- _PROMPT_: Extract precisely the lines of the entries below, from the first line through the line containing "- **Min** :-0.027089510445801036".

[Dataset entries]
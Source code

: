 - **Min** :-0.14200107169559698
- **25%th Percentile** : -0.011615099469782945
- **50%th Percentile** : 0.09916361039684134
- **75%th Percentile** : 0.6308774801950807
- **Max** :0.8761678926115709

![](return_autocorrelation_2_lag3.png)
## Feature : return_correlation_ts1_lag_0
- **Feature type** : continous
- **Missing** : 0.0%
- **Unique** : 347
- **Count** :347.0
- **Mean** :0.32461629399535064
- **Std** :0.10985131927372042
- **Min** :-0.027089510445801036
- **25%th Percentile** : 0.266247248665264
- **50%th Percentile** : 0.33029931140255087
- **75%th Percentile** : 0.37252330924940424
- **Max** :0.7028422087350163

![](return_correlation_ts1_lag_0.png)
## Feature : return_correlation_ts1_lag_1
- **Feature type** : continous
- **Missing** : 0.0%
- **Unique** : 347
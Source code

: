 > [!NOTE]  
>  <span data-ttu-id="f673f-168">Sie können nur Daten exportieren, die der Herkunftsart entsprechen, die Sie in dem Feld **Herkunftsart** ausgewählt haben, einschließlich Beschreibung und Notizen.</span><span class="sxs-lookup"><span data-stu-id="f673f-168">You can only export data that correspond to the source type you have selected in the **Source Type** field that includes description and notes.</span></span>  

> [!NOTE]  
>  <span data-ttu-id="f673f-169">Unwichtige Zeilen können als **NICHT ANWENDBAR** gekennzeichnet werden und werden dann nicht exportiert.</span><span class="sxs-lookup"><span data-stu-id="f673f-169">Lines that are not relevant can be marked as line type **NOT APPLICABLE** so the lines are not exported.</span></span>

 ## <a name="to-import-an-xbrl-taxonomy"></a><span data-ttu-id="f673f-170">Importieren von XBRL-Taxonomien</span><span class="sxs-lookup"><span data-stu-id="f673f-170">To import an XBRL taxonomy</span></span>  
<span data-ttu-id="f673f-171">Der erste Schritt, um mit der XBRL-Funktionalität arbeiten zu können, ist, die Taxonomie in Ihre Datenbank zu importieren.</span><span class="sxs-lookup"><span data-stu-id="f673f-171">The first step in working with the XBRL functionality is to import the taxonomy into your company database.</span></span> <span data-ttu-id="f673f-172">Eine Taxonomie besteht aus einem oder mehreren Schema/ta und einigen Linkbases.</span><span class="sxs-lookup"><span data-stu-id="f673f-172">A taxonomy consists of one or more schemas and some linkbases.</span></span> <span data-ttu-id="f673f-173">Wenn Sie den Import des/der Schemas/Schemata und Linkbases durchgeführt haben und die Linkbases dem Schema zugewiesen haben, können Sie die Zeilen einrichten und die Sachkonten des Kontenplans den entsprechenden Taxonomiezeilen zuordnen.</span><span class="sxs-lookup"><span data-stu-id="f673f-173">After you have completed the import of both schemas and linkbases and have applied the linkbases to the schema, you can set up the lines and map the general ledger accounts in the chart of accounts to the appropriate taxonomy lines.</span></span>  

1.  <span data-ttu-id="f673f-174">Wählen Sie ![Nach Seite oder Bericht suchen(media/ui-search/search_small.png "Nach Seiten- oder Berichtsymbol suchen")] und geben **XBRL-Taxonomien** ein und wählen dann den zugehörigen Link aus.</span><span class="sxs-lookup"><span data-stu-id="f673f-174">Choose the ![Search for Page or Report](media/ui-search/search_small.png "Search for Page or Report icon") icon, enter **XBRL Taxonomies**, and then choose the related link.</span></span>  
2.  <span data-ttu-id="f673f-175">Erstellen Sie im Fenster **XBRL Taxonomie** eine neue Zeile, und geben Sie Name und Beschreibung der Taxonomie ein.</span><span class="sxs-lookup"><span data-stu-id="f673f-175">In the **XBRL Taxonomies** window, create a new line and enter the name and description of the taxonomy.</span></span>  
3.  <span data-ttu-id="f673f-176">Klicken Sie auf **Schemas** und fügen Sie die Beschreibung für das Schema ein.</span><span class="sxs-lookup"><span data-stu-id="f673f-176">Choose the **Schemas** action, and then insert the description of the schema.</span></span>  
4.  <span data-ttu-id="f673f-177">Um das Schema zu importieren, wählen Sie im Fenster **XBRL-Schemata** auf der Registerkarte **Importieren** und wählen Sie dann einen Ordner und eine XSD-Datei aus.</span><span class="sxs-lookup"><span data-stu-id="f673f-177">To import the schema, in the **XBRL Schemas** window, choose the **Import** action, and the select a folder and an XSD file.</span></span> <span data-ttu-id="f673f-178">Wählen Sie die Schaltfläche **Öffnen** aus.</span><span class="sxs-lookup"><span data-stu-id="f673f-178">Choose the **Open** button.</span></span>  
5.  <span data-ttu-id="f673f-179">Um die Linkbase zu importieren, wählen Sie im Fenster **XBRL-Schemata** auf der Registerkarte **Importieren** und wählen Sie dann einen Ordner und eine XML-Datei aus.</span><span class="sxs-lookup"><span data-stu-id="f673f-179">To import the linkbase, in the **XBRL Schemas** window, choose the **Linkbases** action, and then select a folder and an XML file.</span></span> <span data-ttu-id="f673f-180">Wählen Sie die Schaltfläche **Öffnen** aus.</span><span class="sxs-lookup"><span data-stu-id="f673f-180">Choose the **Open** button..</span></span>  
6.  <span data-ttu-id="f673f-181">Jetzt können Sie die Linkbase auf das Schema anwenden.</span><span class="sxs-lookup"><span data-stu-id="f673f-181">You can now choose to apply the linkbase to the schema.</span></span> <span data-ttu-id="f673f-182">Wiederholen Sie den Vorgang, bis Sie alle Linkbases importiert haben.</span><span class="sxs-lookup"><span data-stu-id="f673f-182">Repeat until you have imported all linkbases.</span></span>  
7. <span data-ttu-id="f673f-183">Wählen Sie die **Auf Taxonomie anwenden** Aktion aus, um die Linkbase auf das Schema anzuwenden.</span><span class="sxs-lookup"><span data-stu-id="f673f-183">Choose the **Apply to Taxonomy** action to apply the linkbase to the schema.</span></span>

- _PROBLEM SOLUTION_:
Source code

: - **Min** :-0.14200107169559698
- **25%th Percentile** : -0.011615099469782945
- **50%th Percentile** : 0.09916361039684134
- **75%th Percentile** : 0.6308774801950807
- **Max** :0.8761678926115709

![](return_autocorrelation_2_lag3.png)
## Feature : return_correlation_ts1_lag_0
- **Feature type** : continous
- **Missing** : 0.0%
- **Unique** : 347
- **Count** :347.0
- **Mean** :0.32461629399535064
- **Std** :0.10985131927372042
- **Min** :-0.027089510445801036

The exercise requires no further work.